If you live in a big city as I do, then the list of ‘must does’ and places to go can be very long indeed. Many factors of course dictate just how adventurous one may become in their own ‘backyard’. Sydney is a vibrant city with a reputation world wide for its beaches and the associated surfing culture, its famous architectural icon the Sydney Opera House, and of course, the ‘old coathanger’, the Sydney Harbour Bridge, now known for its stunning views via the bridge climb ……. of course the list is long. Occassionally one can make time to get another ‘tick’ on the list.   Cockatoo Island, a Unesco World Heritage Site, lies to the west of the Harbour Bridge and a convienient 3k’m ferry ride from the CBD.

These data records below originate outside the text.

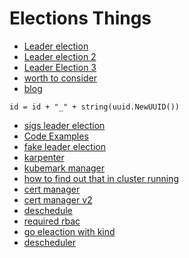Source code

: # Elections Things

- [Leader election](https://dev.to/sklarsa/how-to-add-kubernetes-powered-leader-election-to-your-go-apps-57jh)
- [Leader election 2](https://carlosbecker.com/posts/k8s-leader-election/)
- [Leader Election 3](https://taesunny.github.io/kubernetes/kubernetes-controllers-leader-election-with-go-library/)
- [worth to consider](https://github.com/kubernetes/kubernetes/blob/dff82dc0de47299ab66c83c626e08b245ab19037/cmd/kube-controller-manager/app/controllermanager.go#L255)
- [blog](https://dev.to/sklarsa/how-to-add-kubernetes-powered-leader-election-to-your-go-apps-57jh)

```snippets
id = id + "_" + string(uuid.NewUUID())
```

- [sigs leader election](https://github.com/search?q=org%3Akubernetes-sigs%20k8s.io%2Fclient-go%2Ftools%2Fleaderelection%2Fresourcelock&type=code)
- [Code Examples](https://github.com/kubernetes-sigs/descheduler/blob/fa3fb4e954f02e837068f73e7520a9cc02f8bc52/pkg/descheduler/leaderelection.go#L27)
- [fake leader election](https://github.com/kubernetes-sigs/controller-runtime/blob/91e102ffc63c9b415b177eee448316556fa8d315/pkg/leaderelection/fake/leader_election.go)
- [karpenter](https://github.com/kubernetes-sigs/karpenter/blob/c380935b0d9a14aca8b5925c6b276e88fb93f21f/pkg/operator/operator.go#L42)
- [kubemark manager](https://github.com/kubernetes-sigs/cluster-api-provider-kubemark/blob/main/main.go)
- [how to find out that in cluster running](https://github.com/kubernetes-sigs/controller-runtime/blob/91e102ffc63c9b415b177eee448316556fa8d315/pkg/leaderelection/leader_election.go)
- [cert manager](https://github.com/cert-manager/cert-manager/blob/027b692921688b0afd57916cc771878f7ed8532a/internal/apis/config/shared/types_leaderelection.go)
- [cert manager v2](https://github.com/cert-manager/cert-manager/blob/027b692921688b0afd57916cc771878f7ed8532a/pkg/webhook/server/server.go#L140)
- [deschedule](https://github.com/kubernetes-sigs/descheduler/blob/fa3fb4e954f02e837068f73e7520a9cc02f8bc52/pkg/descheduler/leaderelection.go#L41)
- [required rbac](https://carlosbecker.com/posts/k8s-leader-election/)
- [go eleaction with kind](https://github.com/olamilekan000/leader-election)
- [descheduler](https://github.com/kubernetes-sigs/descheduler/blob/fa3fb4e954f02e837068f73e7520a9cc02f8bc52/pkg/descheduler/leaderelection.go#L28)
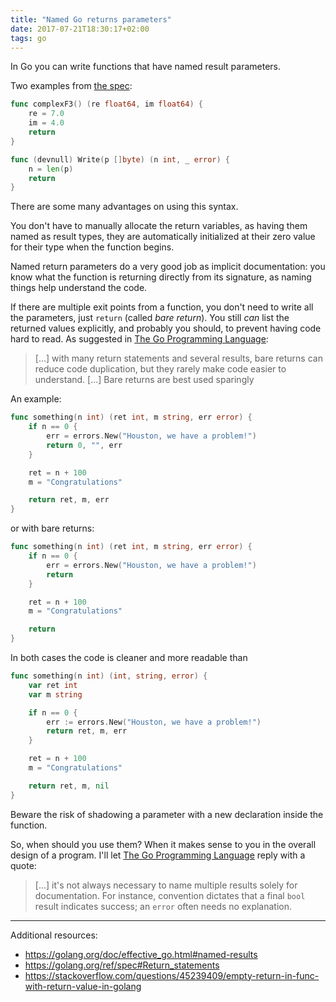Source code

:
 ```yaml
---
title: "Named Go returns parameters"
date: 2017-07-21T18:30:17+02:00
tags: go
---
```


In Go you can write functions that have named result parameters.

Two examples from [the spec](https://golang.org/ref/spec#Return_statements):

```go
func complexF3() (re float64, im float64) {
    re = 7.0
    im = 4.0
    return
}

func (devnull) Write(p []byte) (n int, _ error) {
    n = len(p)
    return
}
```

There are some many advantages on using this syntax.

You don't have to manually allocate the return variables, as having them named as result types, they are automatically initialized at their zero value for their type when the function begins.

Named return parameters do a very good job as implicit documentation: you know what the function is returning directly from its signature, as naming things help understand the code.

If there are multiple exit points from a function, you don't need to write all the parameters, just `return` (called _bare return_). You still _can_ list the returned values explicitly, and probably you should, to prevent having code hard to read. As suggested in [The Go Programming Language](https://gopl.io):

> [...] with many return statements and several results, bare returns can reduce code duplication, but they rarely make code easier to understand. [...] Bare returns are best used sparingly

An example:

```go
func something(n int) (ret int, m string, err error) {
    if n == 0 {
        err = errors.New("Houston, we have a problem!")
        return 0, "", err
    }

    ret = n + 100
    m = "Congratulations"

    return ret, m, err
}
```

or with bare returns:

```go
func something(n int) (ret int, m string, err error) {
    if n == 0 {
        err = errors.New("Houston, we have a problem!")
        return
    }

    ret = n + 100
    m = "Congratulations"

    return
}
```

In both cases the code is cleaner and more readable than

```go
func something(n int) (int, string, error) {
    var ret int
    var m string

    if n == 0 {
        err := errors.New("Houston, we have a problem!")
        return ret, m, err
    }

    ret = n + 100
    m = "Congratulations"

    return ret, m, nil
}
```

Beware the risk of shadowing a parameter with a new declaration inside the function.

So, when should you use them? When it makes sense to you in the overall design of a program. I'll let [The Go Programming Language](https://gopl.io) reply with a quote:

> [...] it's not always necessary to name multiple results solely for documentation. For instance, convention dictates that a final `bool` result indicates success; an `error` often needs no explanation.

---

Additional resources:

- <https://golang.org/doc/effective_go.html#named-results>
- <https://golang.org/ref/spec#Return_statements>
- <https://stackoverflow.com/questions/45239409/empty-return-in-func-with-return-value-in-golang>
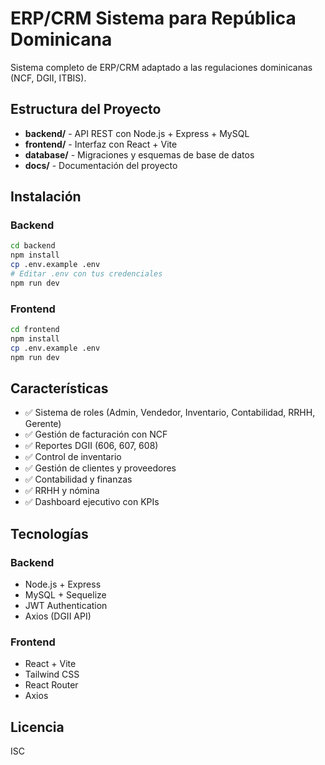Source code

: # ERP/CRM Sistema para República Dominicana

Sistema completo de ERP/CRM adaptado a las regulaciones dominicanas (NCF, DGII, ITBIS).

## Estructura del Proyecto

- **backend/** - API REST con Node.js + Express + MySQL
- **frontend/** - Interfaz con React + Vite
- **database/** - Migraciones y esquemas de base de datos
- **docs/** - Documentación del proyecto

## Instalación

### Backend
```bash
cd backend
npm install
cp .env.example .env
# Editar .env con tus credenciales
npm run dev
```

### Frontend
```bash
cd frontend
npm install
cp .env.example .env
npm run dev
```

## Características

- ✅ Sistema de roles (Admin, Vendedor, Inventario, Contabilidad, RRHH, Gerente)
- ✅ Gestión de facturación con NCF
- ✅ Reportes DGII (606, 607, 608)
- ✅ Control de inventario
- ✅ Gestión de clientes y proveedores
- ✅ Contabilidad y finanzas
- ✅ RRHH y nómina
- ✅ Dashboard ejecutivo con KPIs

## Tecnologías

### Backend
- Node.js + Express
- MySQL + Sequelize
- JWT Authentication
- Axios (DGII API)

### Frontend
- React + Vite
- Tailwind CSS
- React Router
- Axios

## Licencia

ISC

Cleared of most of it’s vegetation in the mid 1800’s, it started its European journey as a penal colony and the one of Australia’s biggest shipyards until its decommissioning in 1991. Convicts laboured hard, removing large amounts of sandstone in the construction of the shipyard. Visiting the island at the time of the 18thSydney Biennale was in itself a fantastic opportunity to see work by artists from around the globe, but nothing could have prepared me for the scale and general photogenic nature of the many buildings, both internally and externally, and large scale associated equipment. Sculptures in their own right.

From the outset, I knew I wanted to make an attempt at documenting the place. Not long into it, and so energised by the whole idea, I knew it could not really be covered in one visit, nor was I really able to appreciate all that it had to offer. While some of the exhibits at the Biennale were less difficult to capture, the island and its structures were a different exercise altogether. It seems natural to me to have people somewhere within the frame, or at least somehow represented. I find it also takes longer to make this kind of image. Of course suitable light is an important factor.

I returned one more time, hopeing for some contrasting weather, but I felt that never materialised the way I would have hoped for. Stormy weather would have been a good start. At that time of the year, and with the days getting longer, I did on the second day, fore-go the last ferry. At closing time, and additional expense, I organised a water taxi, in order to buy a little more time, to perhaps pick up some favourable light. Of course, by showing just a few photographs, it’s not doing the subjects, the biennale, and the island itself, the justice they deserve. But like any account, the are restrictions if not limitations, so I hope, short of an aerial shot to establish its location, you get a feel for what a wonderful location the place really is.

An absolute gem, in my own backyard’, and dam near on my doorstep. Dare I say it, it’s just a slice of the wonderful city that is Sydney.